Set down word for word each line from the one containing "A basic Front" through the end of the records, both included. Do not copy any pictures.

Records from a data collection

──────────

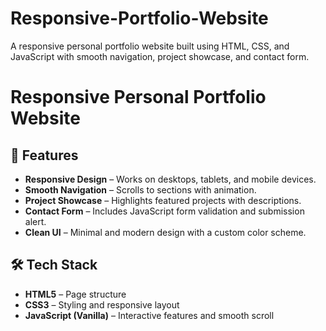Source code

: # Responsive-Portfolio-Website
A responsive personal portfolio website built using HTML, CSS, and JavaScript with smooth navigation, project showcase, and contact form.
# Responsive Personal Portfolio Website



## 🌟 Features
- **Responsive Design** – Works on desktops, tablets, and mobile devices.
- **Smooth Navigation** – Scrolls to sections with animation.
- **Project Showcase** – Highlights featured projects with descriptions.
- **Contact Form** – Includes JavaScript form validation and submission alert.
- **Clean UI** – Minimal and modern design with a custom color scheme.

## 🛠 Tech Stack
- **HTML5** – Page structure
- **CSS3** – Styling and responsive layout
- **JavaScript (Vanilla)** – Interactive features and smooth scroll



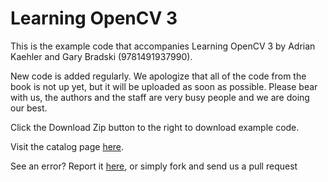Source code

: Learning OpenCV 3
==========

This is the example code that accompanies Learning OpenCV 3 by Adrian Kaehler and Gary Bradski (9781491937990). 

New code is added regularly. We apologize that all of the code from the
book is not up yet, but it will be uploaded as soon as possible. Please
bear with us, the authors and the staff are very busy people and we are
doing our best.

Click the Download Zip button to the right to download example code.

Visit the catalog page [here](http://shop.oreilly.com/product/0636920044765.do).

See an error? Report it [here](http://oreilly.com/catalog/errata.csp?isbn=0636920044765), or simply fork and send us a pull request
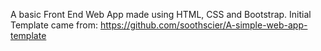 A basic Front End Web App made using HTML, CSS and Bootstrap.
Initial Template came from: https://github.com/soothscier/A-simple-web-app-template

──────────

*Expected answer*.
 A basic Front End Web App made using HTML, CSS and Bootstrap.
Initial Template came from: https://github.com/soothscier/A-simple-web-app-template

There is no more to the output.